YOUR TASK: Copy each line from the entries that the word "atividade" appears in.

--------------------------------

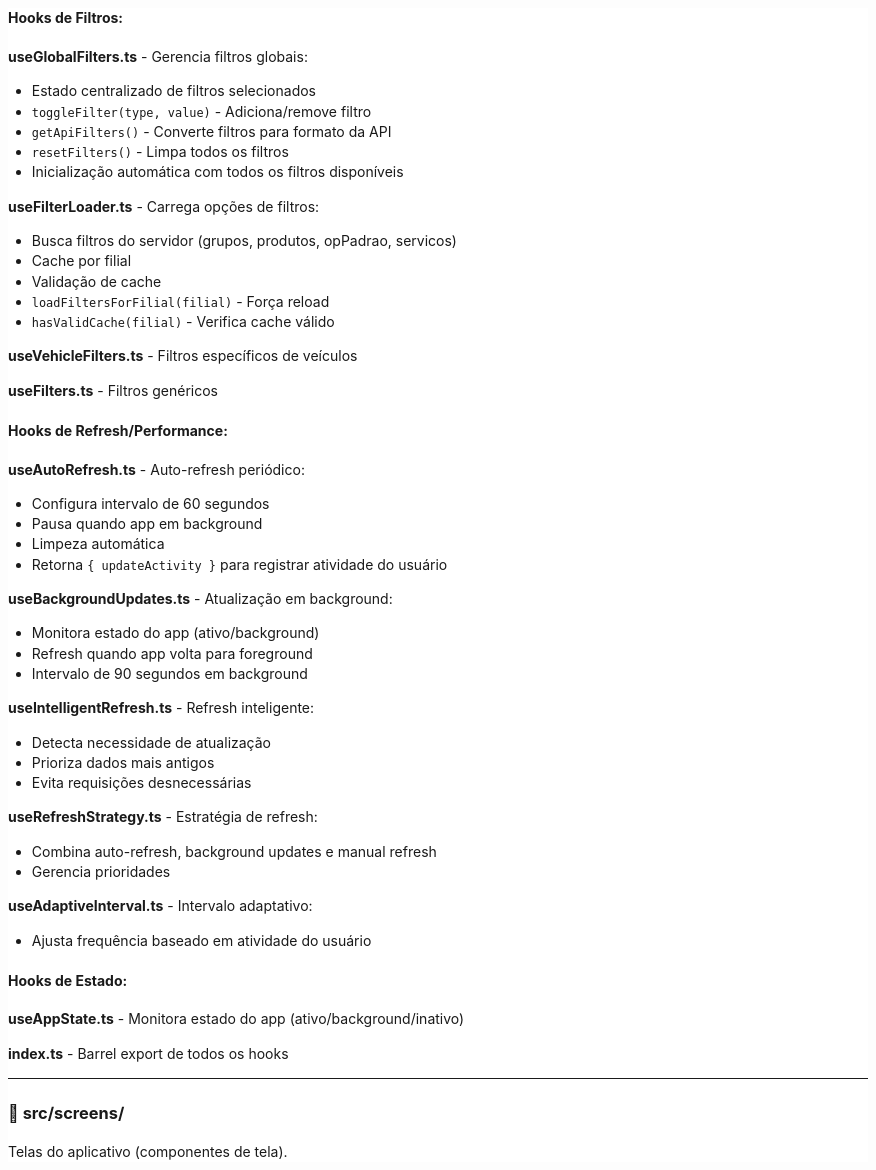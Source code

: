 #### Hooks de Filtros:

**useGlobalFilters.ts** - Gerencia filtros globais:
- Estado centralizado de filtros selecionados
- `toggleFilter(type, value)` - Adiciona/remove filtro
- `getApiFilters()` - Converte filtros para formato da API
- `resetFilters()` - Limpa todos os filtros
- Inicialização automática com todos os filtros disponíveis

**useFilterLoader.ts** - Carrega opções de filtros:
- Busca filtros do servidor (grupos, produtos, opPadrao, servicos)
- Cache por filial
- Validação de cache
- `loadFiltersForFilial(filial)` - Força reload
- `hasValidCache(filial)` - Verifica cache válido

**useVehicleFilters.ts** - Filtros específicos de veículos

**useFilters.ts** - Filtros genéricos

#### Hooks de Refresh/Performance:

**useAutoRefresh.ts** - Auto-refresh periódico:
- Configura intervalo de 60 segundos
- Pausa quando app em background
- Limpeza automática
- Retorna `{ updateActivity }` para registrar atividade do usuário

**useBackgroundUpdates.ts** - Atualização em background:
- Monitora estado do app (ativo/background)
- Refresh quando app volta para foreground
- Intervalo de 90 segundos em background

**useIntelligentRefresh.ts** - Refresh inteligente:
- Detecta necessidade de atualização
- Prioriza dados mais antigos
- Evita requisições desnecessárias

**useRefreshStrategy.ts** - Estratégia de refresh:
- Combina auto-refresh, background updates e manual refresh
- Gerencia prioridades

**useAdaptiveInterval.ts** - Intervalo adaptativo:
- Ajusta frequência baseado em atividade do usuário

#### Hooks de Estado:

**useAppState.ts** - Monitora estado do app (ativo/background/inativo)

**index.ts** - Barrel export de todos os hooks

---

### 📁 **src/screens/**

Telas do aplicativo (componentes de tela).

--------------------------------

WRITTEN ANSWER:
- Retorna `{ updateActivity }` para registrar atividade do usuário
- Ajusta frequência baseado em atividade do usuário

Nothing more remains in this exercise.